International Women’s Day aptly recognised as Royal family debacle plays out in public

Hello to all the Advertiser readers.

Yes readers, I have great news to tell you. I got my first vaccine last week here in Athlone, and have a date for three weeks’ time for my second vaccine. Did I feel any different? No, I felt no pain but I have to admit I felt a sense of delight that at last I was going to be covered from getting the virus, and particularly when I get my second vaccine.

It was just great to be there and to be able to nod to people of a similar age who were masked up and waiting for their vaccine. I will wait until I get the second vaccine before I venture out in the car around my five kilometres, but as soon as I am cleared through the second vaccine, I will be going for my drives.

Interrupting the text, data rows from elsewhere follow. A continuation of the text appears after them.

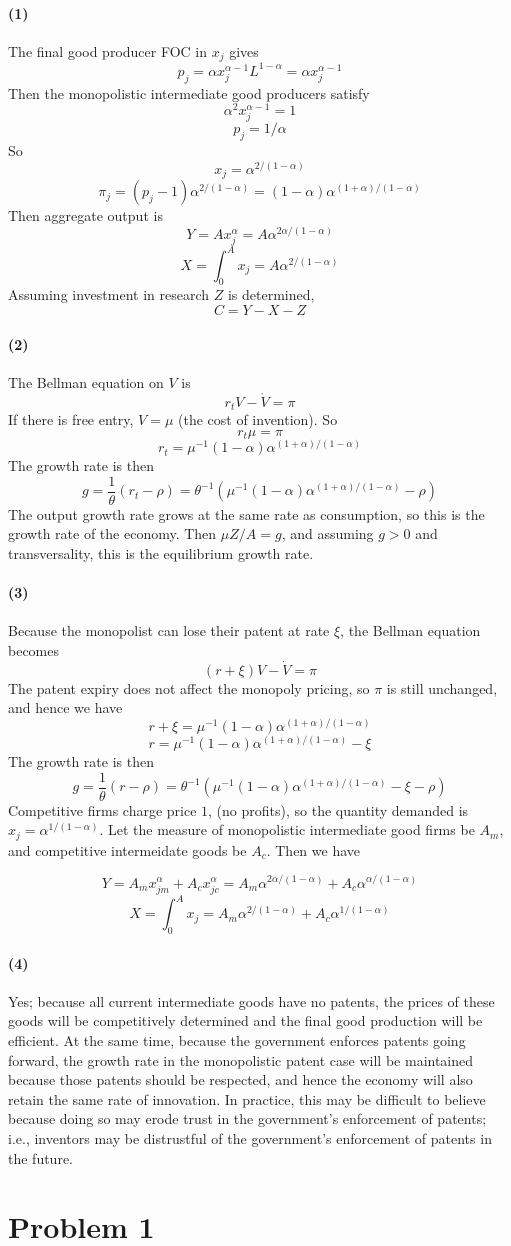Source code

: \documentclass[10pt,letter]{article}
\newcommand{\problem}[1]{\section*{Problem #1}}
\newcommand{\problempart}[1]{\paragraph{#1}}
\begin{document}
\problempart{(1)}
The final good producer FOC in $x_j$ gives
\[ p_j = \alpha x_j^{\alpha - 1}L^{1-\alpha} = \alpha x_j^{\alpha - 1} \]
Then the monopolistic intermediate good producers satisfy
\[ \alpha^2 x_j^{\alpha - 1} = 1 \]
\[ p_j = 1/\alpha \]
So
\[ x_j = \alpha^{2/(1-\alpha)} \]
\[ \pi_j = (p_j - 1) \alpha^{2/(1-\alpha)} = (1-\alpha)\alpha^{(1+\alpha)/(1-\alpha)} \]
Then aggregate output is
\[ Y = A x_j^\alpha = A \alpha^{2\alpha/(1-\alpha)}\]
\[ X = \int_0^A x_j = A\alpha^{2/(1-\alpha)} \]
Assuming investment in research $Z$ is determined,
\[ C = Y - X - Z\]
\problempart{(2)}
The Bellman equation on $V$ is
\[ r_t V - \dot{V} = \pi \]
If there is free entry, $V = \mu$ (the cost of invention). So
\[ r_t \mu = \pi \]
\[ r_t = \mu^{-1}(1-\alpha)\alpha^{(1+\alpha)/(1-\alpha)} \]
The growth rate is then
\[ g = \frac{1}{\theta}(r_t - \rho) = \theta^{-1}(\mu^{-1}(1-\alpha)\alpha^{(1+\alpha)/(1-\alpha)} - \rho) \]
The output growth rate grows at the same rate as consumption, so this is the growth rate of the economy. Then $\mu Z/ A = g$, and assuming $g > 0$ and transversality, this is the equilibrium growth rate.
\problempart{(3)}
Because the monopolist can lose their patent at rate $\xi$, the Bellman equation becomes
\[ (r + \xi)V - \dot{V} = \pi \]
The patent expiry does not affect the monopoly pricing, so $\pi$ is still unchanged, and hence we have
\[ r + \xi = \mu^{-1}(1-\alpha)\alpha^{(1+\alpha)/(1-\alpha)} \]
\[ r = \mu^{-1}(1-\alpha)\alpha^{(1+\alpha)/(1-\alpha)} - \xi \]
The growth rate is then
\[ g = \frac{1}{\theta}(r - \rho) = \theta^{-1}(\mu^{-1}(1-\alpha)\alpha^{(1+\alpha)/(1-\alpha)} - \xi - \rho)\]
Competitive firms charge price $1$, (no profits), so the quantity demanded is $x_j = \alpha^{1/(1-\alpha)}$. Let the measure of monopolistic intermediate good firms be $A_m$, and competitive intermeidate goods be $A_c$. Then we have

\[ Y = A_m x_{jm}^\alpha + A_c x_{jc}^\alpha = A_m \alpha^{2\alpha/(1-\alpha)} + A_c \alpha^{\alpha/(1-\alpha)}\]
\[ X = \int_0^A x_j = A_m \alpha^{2/(1-\alpha)} + A_c \alpha^{1/(1-\alpha)}  \]

\problempart{(4)}
Yes; because all current intermediate goods have no patents, the prices of these goods will be competitively determined and the final good production will be efficient. At the same time, because the government enforces patents going forward, the growth rate in the monopolistic patent case will be maintained because those patents should be respected, and hence the economy will also retain the same rate of innovation. In practice, this may be difficult to believe because doing so may erode trust in the government's enforcement of patents; i.e., inventors may be distrustful of the government's enforcement of patents in the future.
\pagebreak
\problem{1}
\end{document}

Readers will know that Monday of this week was International Women’s Day. I think it is only correct that there be a big hype about such an important event. Way back in 1912, women workers in a small factory in New York went on strike and started International Women’s Day. It has survived throughout many countries ever since, and I am so delighted.

I thought I would have a very quiet day, but a few days beforehand, The Pat Kenny Show rang me to ask would I start off their show on Monday to talk about International Women’s Day. I was delighted to do so, a short interview but I thought it went well. Later that day, I did Tipp FM, again a good interview, much longer, and we went into a lot more detail.

But earlier, on the Saturday beforehand, I was asked by Medtronic here in Athlone (that is the firm that used to be Mallinkrodt ) if I would do a video. Their women employees had set up a women’s network and they were keen that I would do a video endorsing what they had done.

My daughter-in-law Lisa came on Saturday and we did the video, in which I recognised Medtronic and the role it played in Athlone. It is, in fact, a full manufacturing plant employing both men and women, and perhaps slightly more women. Anyway, we did the video, we had a couple of practice runs and then we were satisfied in the end with what we had done. Lisa went off to deliver it and I heard no more about it over the weekend.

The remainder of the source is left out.